Dr Lee said that currently, about 30 per cent of people with schizophrenia suffer from a more severe condition, clinically known as treatment-resistant schizophrenia. “They experience persistent psychiatric symptoms and impairment in functioning,” he added.

Prof Tan said this pilot uses seven parameters – sleep, physical activity, heart rate, social indexes, changes in mobility patterns, keyboard tapping speeds and ambient light – to develop a workable algorithm to monitor possible relapses in schizophrenia patients.

If this works well, it can be expanded to include other mental conditions such as depression, he added.

The areas that Singapore is looking at first are those where there is a high disease burden, more people are affected or where interventions could be very effective, said Prof Tan.

One such condition is diabetes, which affects about one in 10 people here. As diabetics are at significantly higher risk of going blind, regular eye checks for diabetic retinopathy is important as spotting and treating it early can save their eyesight.

But such screening is manpower-intensive. After a picture of the eye is taken, it has to be read by two different people. If they give different results, it has to be looked at again.

To address this issue, researchers at National University of Singapore School of Computing and the Singapore Eye Research Institute (Seri) invented a deep-learning AI software called Selena+ that is capable of reading eye images. It was rolled out in July 2021 in 20 polyclinics.

It flags abnormalities in the eyes, such as a microscopic bulge in a blood vessel in the retina, which could indicate diabetic retinopathy.

Associate Professor Daniel Ting, who heads AI and digital innovations at Seri, said the analyser is in full implementation, and it has halved the manpower needed.

It reads the images of 134,800 people screened each year at polyclinics, hospitals and general practice clinics.

The quality of AI in reading images of the eye for diabetic retinopathy meets the Ministry of Health requirements for both sensitivity – the ability to correctly identify patients with a disease – and specificity – the ability to correctly identify those without the disease.

Prof Ting said that as Selena+ is designed to be more sensitive in picking up positive cases, it might include those who do not have the problem.

This is why the final implementation model will be hybrid, with a human reviewing all positive cases and making speedy referrals for those in more urgent need of treatment.
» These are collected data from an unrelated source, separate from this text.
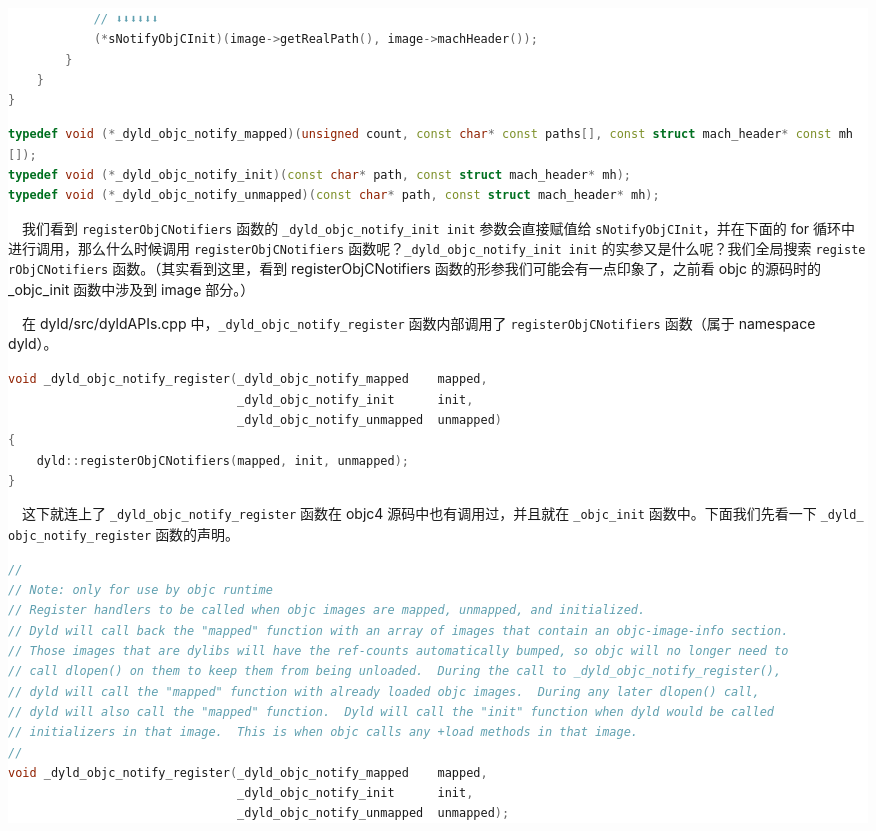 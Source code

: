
 ```c++
            // ⬇️⬇️⬇️⬇️⬇️⬇️ 
            (*sNotifyObjCInit)(image->getRealPath(), image->machHeader());
        }
    }
}
```

```c++
typedef void (*_dyld_objc_notify_mapped)(unsigned count, const char* const paths[], const struct mach_header* const mh[]);
typedef void (*_dyld_objc_notify_init)(const char* path, const struct mach_header* mh);
typedef void (*_dyld_objc_notify_unmapped)(const char* path, const struct mach_header* mh);
```

&emsp;我们看到 `registerObjCNotifiers` 函数的 `_dyld_objc_notify_init init` 参数会直接赋值给 `sNotifyObjCInit`，并在下面的 for 循环中进行调用，那么什么时候调用 `registerObjCNotifiers` 函数呢？`_dyld_objc_notify_init init` 的实参又是什么呢？我们全局搜索 `registerObjCNotifiers` 函数。（其实看到这里，看到 registerObjCNotifiers 函数的形参我们可能会有一点印象了，之前看 objc 的源码时的 \_objc_init 函数中涉及到 image 部分。）

&emsp;在 dyld/src/dyldAPIs.cpp 中，`_dyld_objc_notify_register` 函数内部调用了 `registerObjCNotifiers` 函数（属于 namespace dyld）。

```c++
void _dyld_objc_notify_register(_dyld_objc_notify_mapped    mapped,
                                _dyld_objc_notify_init      init,
                                _dyld_objc_notify_unmapped  unmapped)
{
    dyld::registerObjCNotifiers(mapped, init, unmapped);
}
```

&emsp;这下就连上了 `_dyld_objc_notify_register` 函数在 objc4 源码中也有调用过，并且就在 `_objc_init` 函数中。下面我们先看一下 `_dyld_objc_notify_register` 函数的声明。  

```c++
//
// Note: only for use by objc runtime
// Register handlers to be called when objc images are mapped, unmapped, and initialized.
// Dyld will call back the "mapped" function with an array of images that contain an objc-image-info section.
// Those images that are dylibs will have the ref-counts automatically bumped, so objc will no longer need to
// call dlopen() on them to keep them from being unloaded.  During the call to _dyld_objc_notify_register(),
// dyld will call the "mapped" function with already loaded objc images.  During any later dlopen() call,
// dyld will also call the "mapped" function.  Dyld will call the "init" function when dyld would be called
// initializers in that image.  This is when objc calls any +load methods in that image.
//
void _dyld_objc_notify_register(_dyld_objc_notify_mapped    mapped,
                                _dyld_objc_notify_init      init,
                                _dyld_objc_notify_unmapped  unmapped);
```
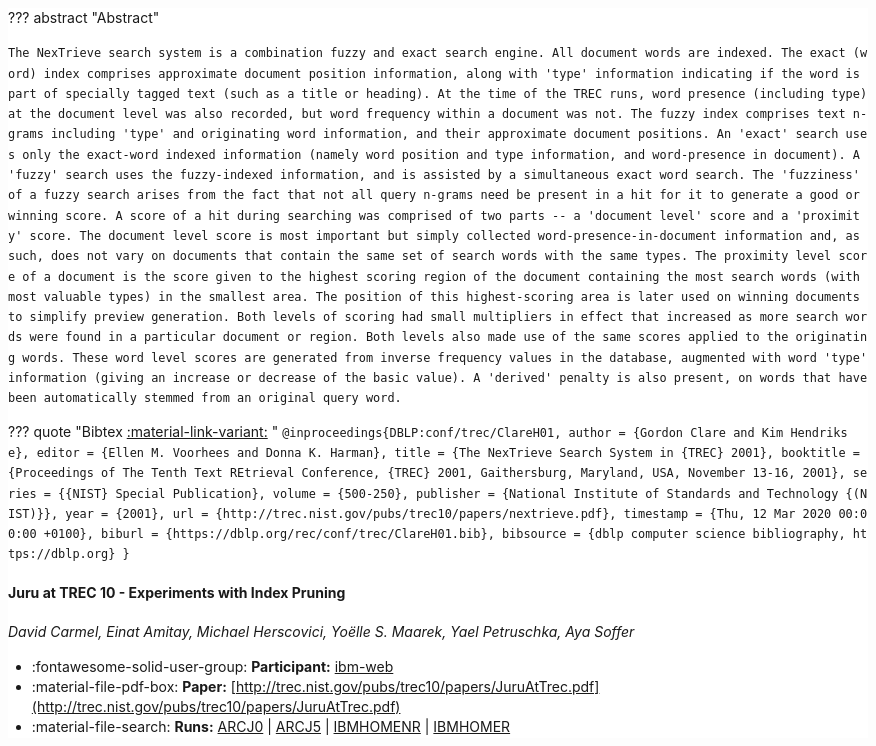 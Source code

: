 ??? abstract "Abstract"
	
	The NexTrieve search system is a combination fuzzy and exact search engine. All document words are indexed. The exact (word) index comprises approximate document position information, along with 'type' information indicating if the word is part of specially tagged text (such as a title or heading). At the time of the TREC runs, word presence (including type) at the document level was also recorded, but word frequency within a document was not. The fuzzy index comprises text n-grams including 'type' and originating word information, and their approximate document positions. An 'exact' search uses only the exact-word indexed information (namely word position and type information, and word-presence in document). A 'fuzzy' search uses the fuzzy-indexed information, and is assisted by a simultaneous exact word search. The 'fuzziness' of a fuzzy search arises from the fact that not all query n-grams need be present in a hit for it to generate a good or winning score. A score of a hit during searching was comprised of two parts -- a 'document level' score and a 'proximity' score. The document level score is most important but simply collected word-presence-in-document information and, as such, does not vary on documents that contain the same set of search words with the same types. The proximity level score of a document is the score given to the highest scoring region of the document containing the most search words (with most valuable types) in the smallest area. The position of this highest-scoring area is later used on winning documents to simplify preview generation. Both levels of scoring had small multipliers in effect that increased as more search words were found in a particular document or region. Both levels also made use of the same scores applied to the originating words. These word level scores are generated from inverse frequency values in the database, augmented with word 'type' information (giving an increase or decrease of the basic value). A 'derived' penalty is also present, on words that have been automatically stemmed from an original query word.
	

??? quote "Bibtex [:material-link-variant:](https://dblp.org/rec/conf/trec/ClareH01.bib) "
	```
	@inproceedings{DBLP:conf/trec/ClareH01,
		author = {Gordon Clare and Kim Hendrikse},
		editor = {Ellen M. Voorhees and Donna K. Harman},
		title = {The NexTrieve Search System in {TREC} 2001},
		booktitle = {Proceedings of The Tenth Text REtrieval Conference, {TREC} 2001, Gaithersburg, Maryland, USA, November 13-16, 2001},
		series = {{NIST} Special Publication},
		volume = {500-250},
		publisher = {National Institute of Standards and Technology {(NIST)}},
		year = {2001},
		url = {http://trec.nist.gov/pubs/trec10/papers/nextrieve.pdf},
		timestamp = {Thu, 12 Mar 2020 00:00:00 +0100},
		biburl = {https://dblp.org/rec/conf/trec/ClareH01.bib},
		bibsource = {dblp computer science bibliography, https://dblp.org}
	}
	```

#### Juru at TREC 10 - Experiments with Index Pruning

_David Carmel, Einat Amitay, Michael Herscovici, Yoëlle S. Maarek, Yael Petruschka, Aya Soffer_

- :fontawesome-solid-user-group: **Participant:** [ibm-web](./web/participants.md#ibm-web)
- :material-file-pdf-box: **Paper:** [http://trec.nist.gov/pubs/trec10/papers/JuruAtTrec.pdf](http://trec.nist.gov/pubs/trec10/papers/JuruAtTrec.pdf)
- :material-file-search: **Runs:** [ARCJ0](./web/runs.md#arcj0) | [ARCJ5](./web/runs.md#arcj5) | [IBMHOMENR](./web/runs.md#ibmhomenr) | [IBMHOMER](./web/runs.md#ibmhomer)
Human readers would also audit 10 per cent of cases that the analyser says are normal.

Prof Ting said switching to the semi-automated model would result in 20 per cent cost savings.

“By 2050, Singapore is projected to have one million people with diabetes. At this time, the estimated annual (cost) savings would be $15 million.”

These are just two of several projects in the pipeline using genetics and technology to improve health outcomes.

Others include identifying people with a gene mutation that significantly raises their risk of getting a heart attack at a young age, and allowing patients to be “hospitalised” at home instead of in a hospital through remote 24-hour monitoring.

Said Prof Tan: “In the future, we will have greater ability to identify at-risk groups, high-susceptibility groups, earlier, and then intervene earlier and in a more targeted manner.

“There are also exciting new opportunities created by remarkable advances in science and technology. The ability to collect, curate and analyse large amounts of data will enable innovative new ways to improve population health and prevent and manage disease.”